Lors de la conférence environnementale à Paris, le 14 septembre, après le discours inaugural de François Hollande. | Reuters/JACKY NAEGELEN
Fin du discours... Dans les travées de l'hémicycle, François Hollande serre des mains, tout sourire. Delphine Batho, la ministre de l'écologie, applaudit plus chaleureusement que le reste de l'assemblée : la journée qu'elle avait la charge d'organiser, démarre sous de bons auspices. Rassurée, elle glissera plus tard : "S'il y avait encore des doutes sur le poids de l'environnement dans ce gouvernement, la page est tournée." L'eurodéputé José Bové félicite le premier ministre.
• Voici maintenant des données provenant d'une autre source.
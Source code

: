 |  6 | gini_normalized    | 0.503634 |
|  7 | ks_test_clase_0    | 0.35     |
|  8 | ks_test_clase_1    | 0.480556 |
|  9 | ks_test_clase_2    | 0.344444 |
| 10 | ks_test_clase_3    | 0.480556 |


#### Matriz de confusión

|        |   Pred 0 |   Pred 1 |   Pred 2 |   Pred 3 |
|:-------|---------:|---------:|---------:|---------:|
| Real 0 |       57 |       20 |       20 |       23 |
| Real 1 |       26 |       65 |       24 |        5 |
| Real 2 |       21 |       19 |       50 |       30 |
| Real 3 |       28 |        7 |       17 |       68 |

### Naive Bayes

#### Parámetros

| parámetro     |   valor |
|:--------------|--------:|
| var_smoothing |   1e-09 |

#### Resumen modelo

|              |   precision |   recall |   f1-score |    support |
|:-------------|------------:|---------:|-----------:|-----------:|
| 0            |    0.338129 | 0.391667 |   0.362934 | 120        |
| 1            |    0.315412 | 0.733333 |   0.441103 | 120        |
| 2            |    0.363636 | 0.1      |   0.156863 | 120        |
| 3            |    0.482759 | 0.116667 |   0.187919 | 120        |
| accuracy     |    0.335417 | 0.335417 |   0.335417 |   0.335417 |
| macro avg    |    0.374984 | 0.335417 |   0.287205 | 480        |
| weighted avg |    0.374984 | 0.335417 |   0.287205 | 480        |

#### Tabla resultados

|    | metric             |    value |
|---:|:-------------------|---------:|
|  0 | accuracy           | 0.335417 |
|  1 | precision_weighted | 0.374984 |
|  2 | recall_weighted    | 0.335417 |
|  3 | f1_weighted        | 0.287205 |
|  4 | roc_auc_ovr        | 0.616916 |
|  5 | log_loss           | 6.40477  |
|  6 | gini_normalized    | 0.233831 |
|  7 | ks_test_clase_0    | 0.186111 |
En ce vendredi 14 septembre, au premier jour de la conférence environnementale, au Palais d'Iéna qui abrite habituellement les travaux du Conseil économique, social et environnemental à Paris, le vert domine et le buffet est bio. L'euphorie gagne les ONG de défense de l'environnement. Certains de leurs représentants se félicitent d'avoir retrouvé dans le discours présidentiel plusieurs de leurs propositions pour lesquels ils ont mené un intense lobbying ces derniers jours.
Un portrait encadré de Paul Watson dépasse du sac à dos de Nadir Saïfi, membre d'Ecologie sans frontière. Tout content, il raconte avoir pu, comme prévu, le brandir dans l'hémicycle, avant de le ranger sagement à l'arrivée du président de la République. Faute de quoi, il avait quelque chance d'être raccompagné vers la sortie.
DÉBATS DE BONNE TENUE
Moins de mines réjouies du côté du Medef. Facile de repérer Jean-Pierre Clamadieu, président de la commission du développement durable du syndicat patronal, glissant qu'il n'avait "pas été enthousiasmé".
Du vert aussi autour du cou des équipes d'accueil rapidement chargées de parquer les journalistes au rez-de-chaussée, tandis que les tables rondes démarrent dans les étages supérieurs. A cinquante par salle, avec un temps de parole forcément limité, l'ambiance retombe un peu. Les participants ont majoritairement jugé les débats de bonne tenue, tout en reconnaissant qu'il serait difficile de faire significativement avancer des sujets aussi complexes que ceux abordés par cette conférence. Accusés de monopoliser la parole, les syndicats, inquiets de la fermeture programmée en 2016 de la centrale nucléaire de Fessenheim, ne sont pas dans la tonalité de la journée. Avec les ONG, c'est le choc des cultures, surtout lorsqu'un représentant syndical assène que "de toute façon, les énergies renouvelables ne sont pas matures".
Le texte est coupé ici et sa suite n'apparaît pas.